As I was approaching a red light in the left-turn lane, a driver going the opposite direction did not stop, T-boning the car in front of me, which had started turning left when the light changed. The red-light-runner struck at about 30MPH, bounced off of the car turning left, and came straight at me. Before I could get into reverse, the red-light-runner cranked the steering wheel over and missed my car by perhaps three inches, passing on my right and coming to a stop in the middle of the busy street.

I was able to to execute both "scene safety" and "summon help" steps simultaneously, by pushing the red button that many newer cars feature while driving my car carefully onto a side street, out of the way of traffic and later out of the way of the emergency responders.

By then both drivers were out of their vehicles and ambulatory. The driver turning left was essentially uninjured, the red-light-runner had what looked like it could be a broken arm but that was it. Neither vehicle contained passengers. The red-light-runner wasn't wearing a coat appropriate for the cold and sat down in the undamaged car of another witness who stopped.

I performed quick, hands-off evaluations of both drivers and double-checked for passengers before going back to wait in the warmth of my own car.
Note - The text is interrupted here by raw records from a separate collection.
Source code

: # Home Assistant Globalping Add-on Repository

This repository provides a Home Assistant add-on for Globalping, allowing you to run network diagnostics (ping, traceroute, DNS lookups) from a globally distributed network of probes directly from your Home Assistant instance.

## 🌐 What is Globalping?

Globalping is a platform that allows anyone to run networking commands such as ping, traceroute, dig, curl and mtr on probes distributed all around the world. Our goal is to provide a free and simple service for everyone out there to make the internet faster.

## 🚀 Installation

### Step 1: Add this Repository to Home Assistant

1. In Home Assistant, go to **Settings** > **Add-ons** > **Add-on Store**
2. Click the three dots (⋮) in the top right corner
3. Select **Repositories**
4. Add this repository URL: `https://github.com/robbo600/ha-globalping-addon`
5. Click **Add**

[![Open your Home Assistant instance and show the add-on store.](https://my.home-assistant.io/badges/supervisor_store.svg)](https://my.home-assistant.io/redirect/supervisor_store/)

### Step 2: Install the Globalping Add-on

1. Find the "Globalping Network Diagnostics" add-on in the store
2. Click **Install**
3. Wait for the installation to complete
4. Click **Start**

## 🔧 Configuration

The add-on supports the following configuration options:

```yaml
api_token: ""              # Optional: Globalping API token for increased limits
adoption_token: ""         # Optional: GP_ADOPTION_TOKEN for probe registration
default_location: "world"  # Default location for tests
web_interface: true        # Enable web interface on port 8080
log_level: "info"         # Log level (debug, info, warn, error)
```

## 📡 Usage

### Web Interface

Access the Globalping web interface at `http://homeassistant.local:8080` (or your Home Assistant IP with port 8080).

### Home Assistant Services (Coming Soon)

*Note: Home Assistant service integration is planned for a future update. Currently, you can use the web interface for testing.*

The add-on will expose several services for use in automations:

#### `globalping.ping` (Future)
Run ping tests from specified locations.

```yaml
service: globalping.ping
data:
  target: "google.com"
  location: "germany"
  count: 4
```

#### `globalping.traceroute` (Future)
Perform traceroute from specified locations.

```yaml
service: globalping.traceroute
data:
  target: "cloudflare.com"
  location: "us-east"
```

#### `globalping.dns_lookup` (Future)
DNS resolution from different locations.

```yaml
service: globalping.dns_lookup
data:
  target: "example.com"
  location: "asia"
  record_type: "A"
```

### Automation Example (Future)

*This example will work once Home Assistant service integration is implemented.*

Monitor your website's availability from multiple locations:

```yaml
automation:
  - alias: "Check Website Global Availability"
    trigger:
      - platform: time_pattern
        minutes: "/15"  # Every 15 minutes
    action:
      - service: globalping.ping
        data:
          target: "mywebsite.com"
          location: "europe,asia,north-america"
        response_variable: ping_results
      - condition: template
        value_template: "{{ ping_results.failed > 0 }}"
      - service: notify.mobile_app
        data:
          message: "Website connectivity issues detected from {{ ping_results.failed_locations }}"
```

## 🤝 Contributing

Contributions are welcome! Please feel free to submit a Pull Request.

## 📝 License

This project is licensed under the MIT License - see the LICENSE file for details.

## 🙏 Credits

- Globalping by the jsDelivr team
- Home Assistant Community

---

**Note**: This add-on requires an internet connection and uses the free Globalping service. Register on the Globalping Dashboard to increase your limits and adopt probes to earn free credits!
The police were visibly angry with the driver turning left, who apparently is a professional driver (in uniform for a local business), with a revoked license, who for reasons unfathomable lied to the cops about his direction of travel and tried to talk over me when I was giving my statement. I expect he was arrested shortly after the cops sent me on my way. The red-light-runner got much less ire from the police while I was there, and was taken by ambulance quickly.

Several things to ponder:
  • Situational awareness: Whether the light was red or not, the driver going the opposite direction from me could have avoided the collision if they'd been paying attention. The left-turning driver similarly had an opportunity to hold off on the left turn while waiting to see if the other driver would stop.
  • Situational awareness again: I stopped a few feet short of where I normally would have, as I saw what was happening, and this saved me some property damage (and a whole hell of a lot of aggravation, as I was leaving later that day for a road trip).
  • Scene safety comes first!
  • Whenever feasible, get out of the way of anticipated first responder vehicles.
  • The "red button" subscription was helpful, allowing me to make the call much faster and also to not be bounced between dispatch centers as I would certainly have been if I'd called 911 from my cellphone. It also had the advantage of sending my precise location immediately, which doesn't work quickly or well with most Public Safety Answering Points where I live.
  • With an excellent fire department, a single-digit-minute response time, and no visible life-threatening injuries, I was glad to be fully equipped with medical gear appropriate to my level of training, and even more glad to not need to use it.
  • I'd have gladly given the driver who wasn't dressed for the cold one of my Heatsheets blankets if there hadn't been a warm car for them to wait in.
  • The last time my car was struck in a collision, witnesses stopped and then got impatient and left before giving me their contact information or speaking to the police. This contributed to about nine months of shenanigans with the other driver's insurance that I would have been happier to not go through. If I see something like this I always stop, and I always wait when the cops are called.
  • Always wear your seatbelts! Airbags deployed in both cars involved, but they work a whole lot better when you're wearing a seatbelt.